This book highlights a recent revelation I've been having around the importance of subtext. In this case, I really can't say there's anything I disagree with in his advice on how Christians should approach the voting process. He considers voting and civil involvement a Biblically mandated social responsibility (I've had a couple of friends insist that Christians should remove themselves from the process altogether to remain uncorrupted in God's sight). He insists that character matters and that conduct outside of the political office cannot be 100% separated from conduct within. He advocates allegiance to God over party (my non-party affiliated self swelled with pride at that point) and many times explains that we are to carefully and prayerfully weigh issues and candidates individually. So yeah...all stuff I agree with.
...still...there were two points that stuck in my craw. First, he makes a point...points rather, of clearly laying out the demons of socialism...the sloth and reliance it can create...the worship of government over God that it may grow to foster. Yet, there is no mention of the potential dangers of capitalism (the word "capitalism" appears 0 times and when something isn't named, it's much less likely to be critiqued in the reader's mind) in potential for self-worship and its fertilization of greed. This leaves the faint and lasting impression that systems of socialism, fascism and communism are "not of God" and the alternative is. Considering that all man-made systems of government and economics are subject to the same failings we posses, I found this a bit (or possibly highly) telling. I was glad though, to not see him fall back on the cop-out of touting theocracy as the preferred system of government. We know that would be preferable, but God has left us to rule ourselves and we must make decisions, difficult though they may be.
The second...I got the feeling that Dr. Evans is reaching when he claims that "A constitutional republic is the biblical form of government God gave to Moses." He goes on to explain that the founding fathers emulated this system when setting up the American government because they wanted a government founded on the will of the people, but subject to a constitution which in turn was interpreted by leaders guided by God. He then explains that in Exodus 18:17-27, Moses set up a "bottom-up system" of rule where the people had representatives who were lead by God. This all follows his stating that "democracy" isn't mentioned in our founding documents (neither are "Jesus" or "capitalism" by the way) and how democracy can easily result in 51% "mobocracy" in a section labeled "The Tyranny of the 51%".
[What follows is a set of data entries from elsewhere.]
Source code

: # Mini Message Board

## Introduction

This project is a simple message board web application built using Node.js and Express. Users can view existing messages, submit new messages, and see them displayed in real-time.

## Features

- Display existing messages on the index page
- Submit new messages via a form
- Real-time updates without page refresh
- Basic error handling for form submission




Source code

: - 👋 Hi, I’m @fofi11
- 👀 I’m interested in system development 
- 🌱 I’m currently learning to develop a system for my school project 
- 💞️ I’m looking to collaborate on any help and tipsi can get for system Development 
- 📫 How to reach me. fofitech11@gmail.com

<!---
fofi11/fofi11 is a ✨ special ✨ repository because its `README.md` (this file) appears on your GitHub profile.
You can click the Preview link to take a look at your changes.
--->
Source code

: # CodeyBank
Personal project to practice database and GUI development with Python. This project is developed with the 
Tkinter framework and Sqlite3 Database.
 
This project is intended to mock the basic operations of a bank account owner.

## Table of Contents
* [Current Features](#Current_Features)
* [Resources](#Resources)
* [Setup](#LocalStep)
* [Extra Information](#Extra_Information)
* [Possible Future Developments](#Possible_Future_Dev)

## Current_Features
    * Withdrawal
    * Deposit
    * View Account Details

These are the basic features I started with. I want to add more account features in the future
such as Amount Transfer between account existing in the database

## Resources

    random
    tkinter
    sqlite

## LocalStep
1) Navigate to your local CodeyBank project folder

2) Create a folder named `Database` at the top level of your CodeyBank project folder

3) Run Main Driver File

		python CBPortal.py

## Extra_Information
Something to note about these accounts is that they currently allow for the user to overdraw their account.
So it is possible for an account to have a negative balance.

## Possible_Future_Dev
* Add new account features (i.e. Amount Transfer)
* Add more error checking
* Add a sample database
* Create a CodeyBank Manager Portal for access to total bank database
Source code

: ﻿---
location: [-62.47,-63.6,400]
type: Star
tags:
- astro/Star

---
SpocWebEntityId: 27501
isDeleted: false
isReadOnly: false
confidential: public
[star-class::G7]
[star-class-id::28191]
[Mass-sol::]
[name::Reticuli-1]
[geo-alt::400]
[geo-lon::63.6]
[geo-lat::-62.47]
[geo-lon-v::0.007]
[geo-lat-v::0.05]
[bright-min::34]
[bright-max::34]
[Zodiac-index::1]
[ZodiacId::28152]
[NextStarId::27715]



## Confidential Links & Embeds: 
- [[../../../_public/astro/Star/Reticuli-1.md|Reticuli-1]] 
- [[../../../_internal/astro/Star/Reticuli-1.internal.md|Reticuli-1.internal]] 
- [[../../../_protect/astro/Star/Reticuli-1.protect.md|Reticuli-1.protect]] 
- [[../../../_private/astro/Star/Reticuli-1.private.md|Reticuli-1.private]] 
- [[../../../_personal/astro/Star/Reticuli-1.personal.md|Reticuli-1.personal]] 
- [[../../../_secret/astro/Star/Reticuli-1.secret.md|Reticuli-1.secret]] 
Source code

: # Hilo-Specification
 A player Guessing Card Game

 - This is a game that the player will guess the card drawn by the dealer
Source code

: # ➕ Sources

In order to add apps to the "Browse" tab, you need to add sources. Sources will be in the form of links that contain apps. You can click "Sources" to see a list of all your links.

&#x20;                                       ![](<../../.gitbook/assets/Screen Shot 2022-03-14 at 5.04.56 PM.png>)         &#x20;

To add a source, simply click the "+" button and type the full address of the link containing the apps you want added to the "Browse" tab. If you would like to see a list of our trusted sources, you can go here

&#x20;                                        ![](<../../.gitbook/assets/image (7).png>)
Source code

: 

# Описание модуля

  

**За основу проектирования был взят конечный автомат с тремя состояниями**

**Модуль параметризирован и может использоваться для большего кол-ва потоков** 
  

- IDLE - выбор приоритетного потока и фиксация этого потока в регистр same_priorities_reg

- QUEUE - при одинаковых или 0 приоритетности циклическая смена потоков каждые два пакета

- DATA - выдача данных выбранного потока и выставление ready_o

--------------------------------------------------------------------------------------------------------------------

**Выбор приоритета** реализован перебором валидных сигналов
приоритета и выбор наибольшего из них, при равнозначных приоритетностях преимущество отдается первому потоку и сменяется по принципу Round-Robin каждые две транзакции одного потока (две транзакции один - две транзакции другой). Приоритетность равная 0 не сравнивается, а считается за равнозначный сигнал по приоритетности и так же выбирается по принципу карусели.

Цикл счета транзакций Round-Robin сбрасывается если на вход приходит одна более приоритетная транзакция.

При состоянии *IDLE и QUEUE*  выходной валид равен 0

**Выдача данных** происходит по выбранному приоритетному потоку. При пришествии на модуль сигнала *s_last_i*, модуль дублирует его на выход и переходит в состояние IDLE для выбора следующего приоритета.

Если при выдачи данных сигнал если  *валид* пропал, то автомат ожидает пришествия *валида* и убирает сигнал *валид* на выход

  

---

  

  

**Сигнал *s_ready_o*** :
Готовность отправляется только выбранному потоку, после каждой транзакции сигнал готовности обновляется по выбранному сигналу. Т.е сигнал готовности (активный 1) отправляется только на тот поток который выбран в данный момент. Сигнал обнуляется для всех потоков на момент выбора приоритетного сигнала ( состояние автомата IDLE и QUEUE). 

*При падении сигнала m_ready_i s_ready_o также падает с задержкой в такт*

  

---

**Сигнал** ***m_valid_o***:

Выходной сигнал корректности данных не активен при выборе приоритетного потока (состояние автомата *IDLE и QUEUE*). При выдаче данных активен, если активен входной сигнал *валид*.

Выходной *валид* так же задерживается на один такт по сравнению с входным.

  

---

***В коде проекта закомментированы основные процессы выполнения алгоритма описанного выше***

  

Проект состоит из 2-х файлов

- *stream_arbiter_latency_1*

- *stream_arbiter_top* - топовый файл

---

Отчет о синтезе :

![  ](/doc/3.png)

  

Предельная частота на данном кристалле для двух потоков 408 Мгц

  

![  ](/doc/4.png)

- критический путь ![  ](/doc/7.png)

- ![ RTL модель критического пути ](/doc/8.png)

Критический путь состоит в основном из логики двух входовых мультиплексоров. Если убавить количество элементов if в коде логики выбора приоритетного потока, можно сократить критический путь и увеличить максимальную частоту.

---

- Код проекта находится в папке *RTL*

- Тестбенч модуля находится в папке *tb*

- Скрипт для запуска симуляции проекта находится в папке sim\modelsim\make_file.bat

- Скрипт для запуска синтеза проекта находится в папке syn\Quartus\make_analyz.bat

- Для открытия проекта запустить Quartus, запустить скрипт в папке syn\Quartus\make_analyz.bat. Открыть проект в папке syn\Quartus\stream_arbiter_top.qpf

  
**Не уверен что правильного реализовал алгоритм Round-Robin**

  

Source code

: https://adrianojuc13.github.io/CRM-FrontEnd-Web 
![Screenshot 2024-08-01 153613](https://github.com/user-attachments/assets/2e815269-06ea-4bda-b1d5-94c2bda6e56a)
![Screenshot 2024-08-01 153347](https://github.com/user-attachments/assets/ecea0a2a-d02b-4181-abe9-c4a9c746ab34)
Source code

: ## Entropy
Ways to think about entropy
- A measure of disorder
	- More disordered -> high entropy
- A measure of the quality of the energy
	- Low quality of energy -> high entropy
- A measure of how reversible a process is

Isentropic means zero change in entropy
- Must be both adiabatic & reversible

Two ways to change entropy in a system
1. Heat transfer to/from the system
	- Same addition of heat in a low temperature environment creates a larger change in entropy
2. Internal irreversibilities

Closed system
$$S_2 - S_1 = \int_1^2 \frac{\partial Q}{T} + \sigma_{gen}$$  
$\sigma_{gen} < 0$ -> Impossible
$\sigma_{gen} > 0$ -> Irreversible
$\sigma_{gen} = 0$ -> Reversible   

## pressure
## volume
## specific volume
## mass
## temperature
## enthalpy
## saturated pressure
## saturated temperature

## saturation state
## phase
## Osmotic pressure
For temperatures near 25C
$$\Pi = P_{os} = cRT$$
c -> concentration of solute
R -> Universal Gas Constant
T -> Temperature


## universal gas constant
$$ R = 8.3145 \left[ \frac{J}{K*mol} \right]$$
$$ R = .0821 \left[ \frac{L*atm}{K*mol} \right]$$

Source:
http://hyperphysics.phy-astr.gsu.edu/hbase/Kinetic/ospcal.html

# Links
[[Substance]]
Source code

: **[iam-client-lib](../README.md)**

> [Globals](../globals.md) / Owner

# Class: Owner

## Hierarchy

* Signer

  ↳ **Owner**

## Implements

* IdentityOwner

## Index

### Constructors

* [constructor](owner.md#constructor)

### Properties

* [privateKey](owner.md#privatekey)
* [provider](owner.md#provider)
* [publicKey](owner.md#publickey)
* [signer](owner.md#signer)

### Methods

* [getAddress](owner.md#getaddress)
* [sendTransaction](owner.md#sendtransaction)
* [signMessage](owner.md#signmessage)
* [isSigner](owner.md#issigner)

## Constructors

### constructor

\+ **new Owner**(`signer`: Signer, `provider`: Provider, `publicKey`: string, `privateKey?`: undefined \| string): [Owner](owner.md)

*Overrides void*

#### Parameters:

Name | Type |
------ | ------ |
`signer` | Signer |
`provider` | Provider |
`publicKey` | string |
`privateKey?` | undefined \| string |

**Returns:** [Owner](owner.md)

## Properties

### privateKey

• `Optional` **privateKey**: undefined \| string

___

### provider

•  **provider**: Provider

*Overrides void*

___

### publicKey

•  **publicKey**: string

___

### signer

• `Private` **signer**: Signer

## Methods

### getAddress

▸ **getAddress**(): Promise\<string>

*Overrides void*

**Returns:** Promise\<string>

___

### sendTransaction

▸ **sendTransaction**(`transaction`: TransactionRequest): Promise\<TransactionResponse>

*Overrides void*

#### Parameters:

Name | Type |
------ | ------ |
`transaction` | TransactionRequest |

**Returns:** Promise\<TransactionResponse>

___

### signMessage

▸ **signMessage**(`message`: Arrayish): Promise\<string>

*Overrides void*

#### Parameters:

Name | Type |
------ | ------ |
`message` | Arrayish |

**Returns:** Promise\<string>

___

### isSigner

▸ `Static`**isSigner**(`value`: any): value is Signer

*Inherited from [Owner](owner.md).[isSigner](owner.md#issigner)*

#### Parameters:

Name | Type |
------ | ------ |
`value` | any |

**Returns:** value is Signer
The concept had me curious though, so I had to check out Exodus. It's quite apparent that Moses selected the representatives, leaving this system, from what I can tell, anything but bottom-up. It was inherently top-down...from God, to Moses, to the representatives, to the people. Which left me wondering how this system could be described by anyone as a government "of the people". This is where I think, Dr. Evans ran into the conundrum that faces so many American Christian conservatives. Much of the Bible points to top-down systems of governing...from the spheres of the personal, to the home to the church to society as a whole. The logical progression here, is to monarchs and popes--people supposedly appointed and lead by God...the very things America's founders fled. But, no one west of the Atlantic wants to say that the Catholics and the English got it right, or worse, that American and Protestant ideals of government are no more effective or Godly in the long run.
I am no huge fan of democracy...I see too much stupidity in individual decision making, too much prejudice, too little thought and too much laziness of character to be one...BUT, I do still believe that, if we are to govern ourselves, that all of us should have a say. I believe democracy should play a part in our governmental processes. What put me off most in his critique of democracy though, is that it implies that God's power is somehow limited if we choose democracy...as if a choice in government is our way of giving God permission to influence our political lives.
As I was writing this, I ran across a statement that I missed. Dr. Evans says, "...the church could influence through uniting and offering up its own party candidate". I find the idea of the church uniting almost humorous in a country that houses more that 40,000 Christian denominations. I also find it a bit puzzling as to how a candidate would be selected considering that relatively few issues of government are actually moral ones--but that's a topic for another day.
My stuck craw boils down to this--while Evans outright says that God is neither a Democrat nor a Republican, his writing is bent quite squarely against the central tenants of the Democratic party--and so I have a hard time calling this an even-handed book on anything but a superficial level (perhaps that wasn't his goal). It's definitely a good read though, especially for Christians that tend to be 1-issue voters or plagued by conscience when they don't give in to moral bullying around one or two fad-issues.